Au printemps 1966, après plusieurs essais infructueux, le groupe se forme autour de Barrett (guitare et chant), Waters (basse), Wright (claviers) et Mason (batterie). Il commence à tourner, notamment dans la région de Cambridge, et prend le nom de The Pink Floyd Sound, en hommage aux deux bluesmen Pink Anderson et Floyd Council. C'est au célèbre UFO Club de Londres, où le groupe joue fréquemment, qu'une solide réputation d'avant-garde psychédélique s'installe pour les quatre britanniques. Cette notoriété naissante leur offrira un passage télé et dans la foulée ils sont signés par EMI, en mars 1967. Les choses s'accélèrent alors: deux singles sortent, Arnold Layne et See Emily Play, et le 5 août 1967 paraît leur premier album, The Piper At The Gates Of Dawn.

Le joueur de cornemuse aux portes de l'aube, (nom tiré du roman de Kenneth Grahame « Le Vent Dans Les Saules »), est un manifeste psyché typiquement britannique, aux accents folk et aux paroles carrolliennes. Onze morceaux, tous composés par Barrett sauf les deux instrumentaux où le groupe entier est crédité et une chanson de Waters. Résolument expérimental, l'album mêle séances d'impro, comptines délirantes et riffs agressifs (pour l'époque).



Malheureusement, Barrett est schizophrène, et son addiction pour les drogues dures qui circulent librement à l’époque, ainsi que ses crises d’angoisse et son stress maladif par rapport à la vie de groupe de rock rendent sa collaboration avec le groupe impossible. Début 1968, le groupe intègre Gilmour pour soutenir Barrett, qui sera définitivement écarté en avril. Il ne participe donc que très peu au second album de Pink Floyd, A Saucerful Of Secrets, qui ressemble tout de même au premier, mais marque la fin d’une époque. Leurs singles sont des échecs commerciaux, et le groupe décide donc de se concentrer sur des albums mieux construits et complexes. Ce sera le cas avec Ummagumma, qui pourtant sera bien trop construit et bien trop complexe. C’est comme s’il avait fallu au groupe sortir cet album, à l’extrême opposé des deux premiers, pour ensuite se recentrer et commencer à écrire de vrais albums, avec de vrais morceaux. Avec les bandes originales des films More et Zabriskie Point, sorte de manifestes hippies de l’époque, on clôt en 1969 la période psychédélique de Pink Floyd.

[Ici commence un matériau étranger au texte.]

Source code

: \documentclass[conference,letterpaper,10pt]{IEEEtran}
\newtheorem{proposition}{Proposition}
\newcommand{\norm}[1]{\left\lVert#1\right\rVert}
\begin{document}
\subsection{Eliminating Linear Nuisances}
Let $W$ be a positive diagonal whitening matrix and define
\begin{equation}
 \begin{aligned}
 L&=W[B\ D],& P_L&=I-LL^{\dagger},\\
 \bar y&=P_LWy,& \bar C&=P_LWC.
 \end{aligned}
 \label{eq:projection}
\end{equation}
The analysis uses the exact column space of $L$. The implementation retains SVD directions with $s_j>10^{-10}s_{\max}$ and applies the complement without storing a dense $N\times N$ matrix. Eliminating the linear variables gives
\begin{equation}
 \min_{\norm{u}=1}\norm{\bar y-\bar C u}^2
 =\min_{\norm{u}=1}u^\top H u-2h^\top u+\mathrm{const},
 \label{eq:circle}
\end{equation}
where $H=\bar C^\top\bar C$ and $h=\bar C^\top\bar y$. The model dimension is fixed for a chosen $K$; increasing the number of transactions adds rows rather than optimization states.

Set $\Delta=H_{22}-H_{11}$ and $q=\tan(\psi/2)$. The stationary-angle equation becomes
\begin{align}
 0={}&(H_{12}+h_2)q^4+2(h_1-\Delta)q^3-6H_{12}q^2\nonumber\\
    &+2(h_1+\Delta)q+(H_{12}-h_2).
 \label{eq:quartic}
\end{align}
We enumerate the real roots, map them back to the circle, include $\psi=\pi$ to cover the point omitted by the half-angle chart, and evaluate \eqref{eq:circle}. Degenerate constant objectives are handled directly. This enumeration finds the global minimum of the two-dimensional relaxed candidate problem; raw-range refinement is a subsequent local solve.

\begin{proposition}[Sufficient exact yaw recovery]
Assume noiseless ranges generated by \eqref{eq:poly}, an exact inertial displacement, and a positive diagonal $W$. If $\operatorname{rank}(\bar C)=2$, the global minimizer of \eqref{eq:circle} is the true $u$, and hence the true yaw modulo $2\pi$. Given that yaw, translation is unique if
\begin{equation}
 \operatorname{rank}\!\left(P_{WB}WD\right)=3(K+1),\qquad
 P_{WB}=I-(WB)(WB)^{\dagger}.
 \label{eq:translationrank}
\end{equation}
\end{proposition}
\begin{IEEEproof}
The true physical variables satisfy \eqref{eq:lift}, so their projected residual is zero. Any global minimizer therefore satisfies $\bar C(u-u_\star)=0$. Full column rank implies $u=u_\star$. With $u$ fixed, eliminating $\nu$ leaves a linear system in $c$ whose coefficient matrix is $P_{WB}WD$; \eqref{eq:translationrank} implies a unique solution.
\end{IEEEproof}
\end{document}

Il est difficile aujourd’hui de dire ce qui reste de cette période, surtout dans l’esprit de ses principaux protagonistes. Le départ de Barrett va avoir comme double conséquence l’affirmation d’un style très différent avec le son et la voix de Gilmour, mais aussi la prise de pouvoir idéologique de Waters, qui sera dorénavant la tête pensante de Pink Floyd. Cette rupture se fait dans la douleur, et le groupe ne sera jamais vraiment équilibré, balançant entre volonté commerciale, rejet du management mainstream, et même musicalement cette ambivalence se ressentira assez fortement : difficile d’imaginer que seules cinq années séparent Atom Heart Mother et Wish You Were Here. C’est également dû à l’esprit des seventies, où évolution et expérimentation sont les maîtres mots du rock, jusqu’en 1976.

Entre 1970 et 1971, le groupe sort deux albums flamboyants et très différents l’un de l’autre, et cette évolution brutale est le symbole du changement d’époque que représente ce tournant de décennie. S’ils sont, dans leur structure, tout à fait semblables (une face avec une longue pièce prog, l’autre avec quatre morceaux plus pop), les contenus et surtout le son s’opposent radicalement. Atom Heart Mother, sorti en octobre 1970, est encore très teinté de grandiloquence proto-prog, et son intensité dramatique semble surjouée par moments. On sent que les gars ont découvert King Crimson, et que ça leur a fait un sacré choc. Il contient également des passages expérimentaux situationnels (Alan Psychedelic’s Breakfast), qui seront les derniers du groupe, dans un esprit encore très hippie ou beat generation. Les prochaines expériences du groupe se feront sur le son lui-même, et plus vraiment sur la structure ou le sujet des morceaux.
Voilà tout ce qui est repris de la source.